Being Paid Millions to Leave Your Job
If this and other legislation always seems to benefit Wall Street, it’s because the financial services lobby is the most powerful in Washington. It should be considered the fourth arm of government. The lobby and its financial services firms use their money as a club. It is swift, apolitical, and focused on what benefits its global policies, and the wealth creation and preservation of its top management.
It also works freely with both parties. Goldman Sachs gave more money than any other major American corporation to Barack Obama in 2008, but when Obama made some tepid attempts at financial reform, it shifted its contributions to then-Republican presidential candidate Mitt Romney. In the COVID bailout, Trump and the Republicans provided lucrative tax breaks for the top 1%.
Under the Trump administration, Goldman Sachs has been the primary beneficiary of top appointments. “In choosing Gary Cohn as National Economic Council Director and Steve Mnuchin as Treasury Secretary, along with Jay Clayton at the Securities and Exchange Commission, Trump has turned to Wall Street veterans with deep knowledge of the financial crisis—knowledge gained as champions of the dangerous practices that helped cause it,” according to the site Inequality.
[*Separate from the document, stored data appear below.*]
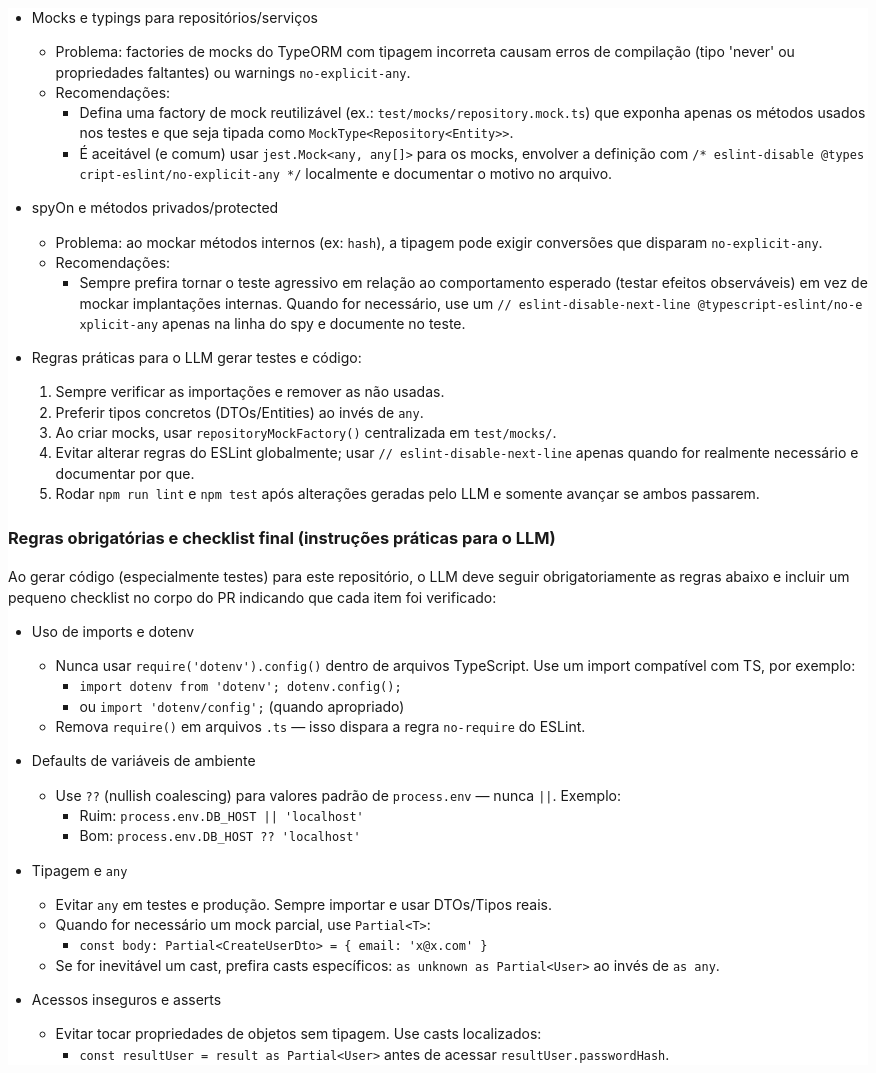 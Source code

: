 - Mocks e typings para repositórios/serviços
  - Problema: factories de mocks do TypeORM com tipagem incorreta causam erros de compilação (tipo 'never' ou propriedades faltantes) ou warnings `no-explicit-any`.
  - Recomendações:
    - Defina uma factory de mock reutilizável (ex.: `test/mocks/repository.mock.ts`) que exponha apenas os métodos usados nos testes e que seja tipada como `MockType<Repository<Entity>>`.
    - É aceitável (e comum) usar `jest.Mock<any, any[]>` para os mocks, envolver a definição com `/* eslint-disable @typescript-eslint/no-explicit-any */` localmente e documentar o motivo no arquivo.

- spyOn e métodos privados/protected
  - Problema: ao mockar métodos internos (ex: `hash`), a tipagem pode exigir conversões que disparam `no-explicit-any`.
  - Recomendações:
    - Sempre prefira tornar o teste agressivo em relação ao comportamento esperado (testar efeitos observáveis) em vez de mockar implantações internas. Quando for necessário, use um `// eslint-disable-next-line @typescript-eslint/no-explicit-any` apenas na linha do spy e documente no teste.

- Regras práticas para o LLM gerar testes e código:
  1. Sempre verificar as importações e remover as não usadas.
  2. Preferir tipos concretos (DTOs/Entities) ao invés de `any`.
  3. Ao criar mocks, usar `repositoryMockFactory()` centralizada em `test/mocks/`.
  4. Evitar alterar regras do ESLint globalmente; usar `// eslint-disable-next-line` apenas quando for realmente necessário e documentar por que.
  5. Rodar `npm run lint` e `npm test` após alterações geradas pelo LLM e somente avançar se ambos passarem.

### Regras obrigatórias e checklist final (instruções práticas para o LLM)

Ao gerar código (especialmente testes) para este repositório, o LLM deve seguir obrigatoriamente as regras abaixo e incluir um pequeno checklist no corpo do PR indicando que cada item foi verificado:

- Uso de imports e dotenv
  - Nunca usar `require('dotenv').config()` dentro de arquivos TypeScript. Use um import compatível com TS, por exemplo:
    - `import dotenv from 'dotenv'; dotenv.config();`
    - ou `import 'dotenv/config';` (quando apropriado)
  - Remova `require()` em arquivos `.ts` — isso dispara a regra `no-require` do ESLint.

- Defaults de variáveis de ambiente
  - Use `??` (nullish coalescing) para valores padrão de `process.env` — nunca `||`. Exemplo:
    - Ruim: `process.env.DB_HOST || 'localhost'`
    - Bom: `process.env.DB_HOST ?? 'localhost'`

- Tipagem e `any`
  - Evitar `any` em testes e produção. Sempre importar e usar DTOs/Tipos reais.
  - Quando for necessário um mock parcial, use `Partial<T>`:
    - `const body: Partial<CreateUserDto> = { email: 'x@x.com' }`
  - Se for inevitável um cast, prefira casts específicos: `as unknown as Partial<User>` ao invés de `as any`.

- Acessos inseguros e asserts
  - Evitar tocar propriedades de objetos sem tipagem. Use casts localizados:
    - `const resultUser = result as Partial<User>` antes de acessar `resultUser.passwordHash`.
Wall Street Rewards the Most Loyal
Wall Street can also be counted on to hire top military or elected officials for lucrative jobs. Here are some examples:
- When General David Petraeus was relieved as head of the CIA in 2012, he went to Kohlberg, Kravis Roberts as chairman of the firm’s newly created KKR Global Institute in May 2013. Many generals end up on the boards of defense contractors after they leave the military.
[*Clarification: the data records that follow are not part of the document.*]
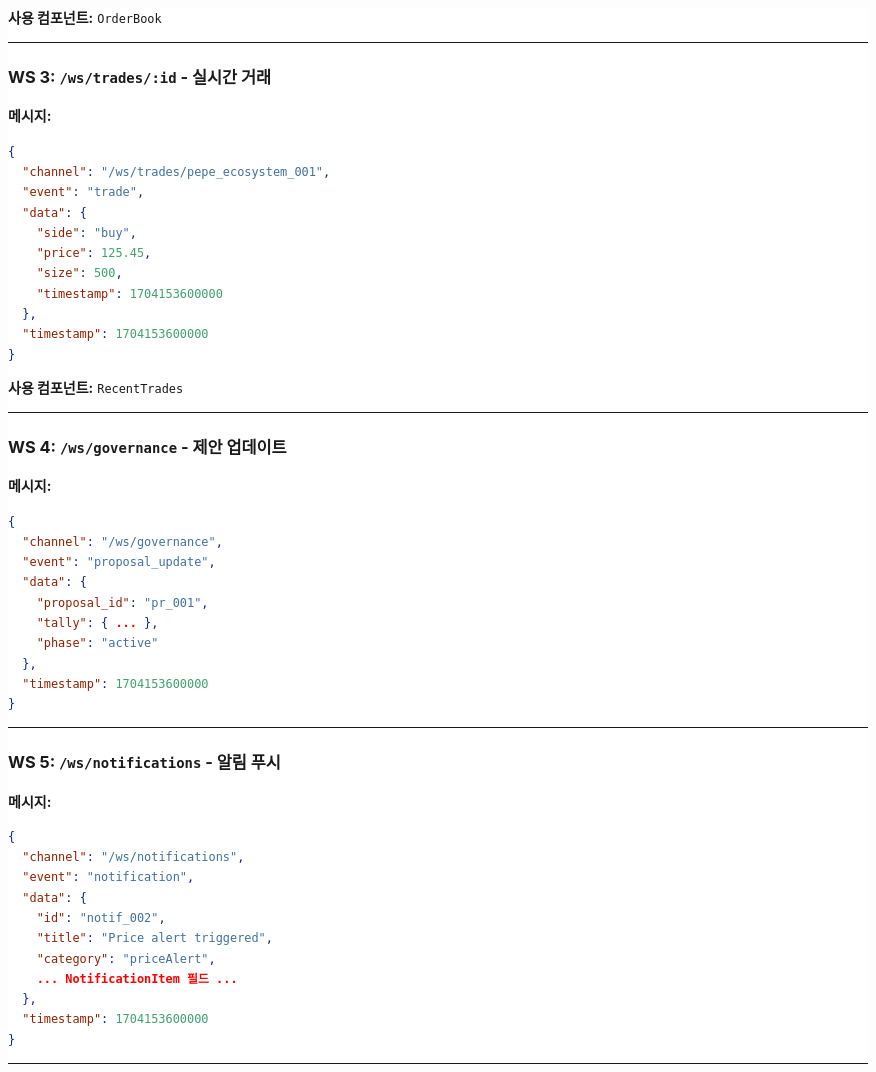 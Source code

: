 **사용 컴포넌트:** `OrderBook`

---

### WS 3: `/ws/trades/:id` - 실시간 거래

**메시지:**
```json
{
  "channel": "/ws/trades/pepe_ecosystem_001",
  "event": "trade",
  "data": {
    "side": "buy",
    "price": 125.45,
    "size": 500,
    "timestamp": 1704153600000
  },
  "timestamp": 1704153600000
}
```

**사용 컴포넌트:** `RecentTrades`

---

### WS 4: `/ws/governance` - 제안 업데이트

**메시지:**
```json
{
  "channel": "/ws/governance",
  "event": "proposal_update",
  "data": {
    "proposal_id": "pr_001",
    "tally": { ... },
    "phase": "active"
  },
  "timestamp": 1704153600000
}
```

---

### WS 5: `/ws/notifications` - 알림 푸시

**메시지:**
```json
{
  "channel": "/ws/notifications",
  "event": "notification",
  "data": {
    "id": "notif_002",
    "title": "Price alert triggered",
    "category": "priceAlert",
    ... NotificationItem 필드 ...
  },
  "timestamp": 1704153600000
}
```

---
- Former Senator Phil Gramm (R-Tex), who is widely-credited with creating the conditions that created the 2008 mortgage crisis via his push for deregulation and liberalizing exotic derivatives, left his job and ended up with the lofty title of vice-chairman of the Investment Bank at UBS. He joined UBS immediately after leaving the Senate.
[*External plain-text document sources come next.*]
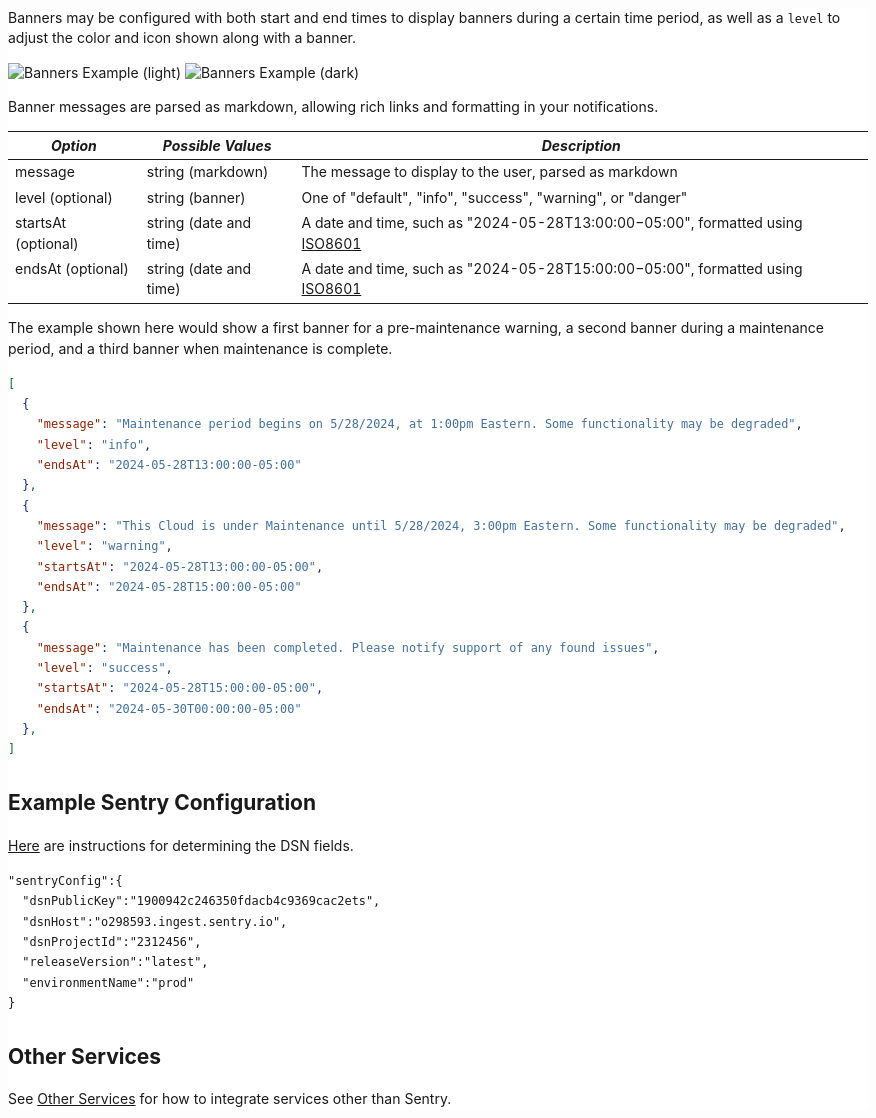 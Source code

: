 Banners may be configured with both start and end times to display banners during a certain time period, as well as a `level` to adjust the color and icon shown along with a banner. 

![Banners Example (light)](assets/banners-light.png) ![Banners Example (dark)](assets/banners-dark.png)

Banner messages are parsed as markdown, allowing rich links and formatting in your notifications.

| *Option*            | *Possible Values*       | *Description*                                                                                                           |
|---------------------|-------------------------|-------------------------------------------------------------------------------------------------------------------------|
| message             | string (markdown)       | The message to display to the user, parsed as markdown                                                                  |
| level (optional)    | string (banner)         | One of "default", "info", "success", "warning", or "danger"                                                             |
| startsAt (optional) | string (date and time)  | A date and time, such as "2024-05-28T13:00:00−05:00", formatted using [ISO8601](https://en.wikipedia.org/wiki/ISO_8601) |
| endsAt (optional)   | string (date and time)  | A date and time, such as "2024-05-28T15:00:00−05:00", formatted using [ISO8601](https://en.wikipedia.org/wiki/ISO_8601) |

The example shown here would show a first banner for a pre-maintenance warning, a second banner during a maintenance period, and a third banner when maintenance is complete.

```json
[
  {
    "message": "Maintenance period begins on 5/28/2024, at 1:00pm Eastern. Some functionality may be degraded", 
    "level": "info", 
    "endsAt": "2024-05-28T13:00:00-05:00" 
  },
  {
    "message": "This Cloud is under Maintenance until 5/28/2024, 3:00pm Eastern. Some functionality may be degraded", 
    "level": "warning",
    "startsAt": "2024-05-28T13:00:00-05:00", 
    "endsAt": "2024-05-28T15:00:00-05:00" 
  },
  {
    "message": "Maintenance has been completed. Please notify support of any found issues", 
    "level": "success",
    "startsAt": "2024-05-28T15:00:00-05:00", 
    "endsAt": "2024-05-30T00:00:00-05:00" 
  },
]
```

## Example Sentry Configuration

[Here](https://package.elm-lang.org/packages/romariolopezc/elm-sentry/latest/Sentry#config) are instructions for determining the DSN fields.

```
"sentryConfig":{
  "dsnPublicKey":"1900942c246350fdacb4c9369cac2ets",
  "dsnHost":"o298593.ingest.sentry.io",
  "dsnProjectId":"2312456",
  "releaseVersion":"latest",
  "environmentName":"prod"
}
```

## Other Services

See [Other Services](./other-services.md) for how to integrate services other than Sentry.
- Rahm Emanuel, while working on the campaign for Bill Clinton, received a paid retainer from the investment bank Goldman Sachs. Later, after he left his post as former chief of staff to Clinton, Emanuel got a job as managing director with the investment firm Wasserstein Perella. Congressional disclosures show he made $16.2 million during his 2 1⁄2 years as a banker, even though he never earned an MBA nor had any
previous experience selling bonds. Later, Clinton named venal Emanuel to the board of Fannie Mae before it became the subject of an investigation into financial and federal election irregularities. Emanuel resigned from the board before the investigation concluded. During his 14 months with Fannie Mae, he made at least $320,000, according to the Chicago Tribune.
The Unchallenged American Plutocracy
In all of its many iterations, shapes, and disguises, Wall Street lobbying via money and personnel are more powerful than any changes that can be brought about through elections. Money buys people and legislation and the money works in all conditions, day and night.
The COVID bailout is a replay of the 2008 mortgage fraud bailout. Both represent huge income redistributions. A 2012 study of the 2008 mortgage bailout found that the top 1% of Americans owned 93% of the national wealth, but even more startling was that 37% of that income is owned by the nation’s top 0.01%, according to Chrystia Freeland, author of Plutocrats: The Rise of the New Global Super-Rich and the Fall of Everyone Else.
My bet is that is Trump’s real base, not the high school-educated white males who wave Trump flags at demonstrations. The superrich magnify their political preferences via think tanks and donating to groups that sway elections by any means possible. Wall Street is the engine behind these efforts. So, as corporations try to re-shape their images as a result of the Black Lives Matter protests, don’t let the big donations and TV commercials from Wall Street banks fool you. They will never change. To them, any regulation or modicum of reform is communistic or socialist. These are the people behind the throne and they will never stop defending it.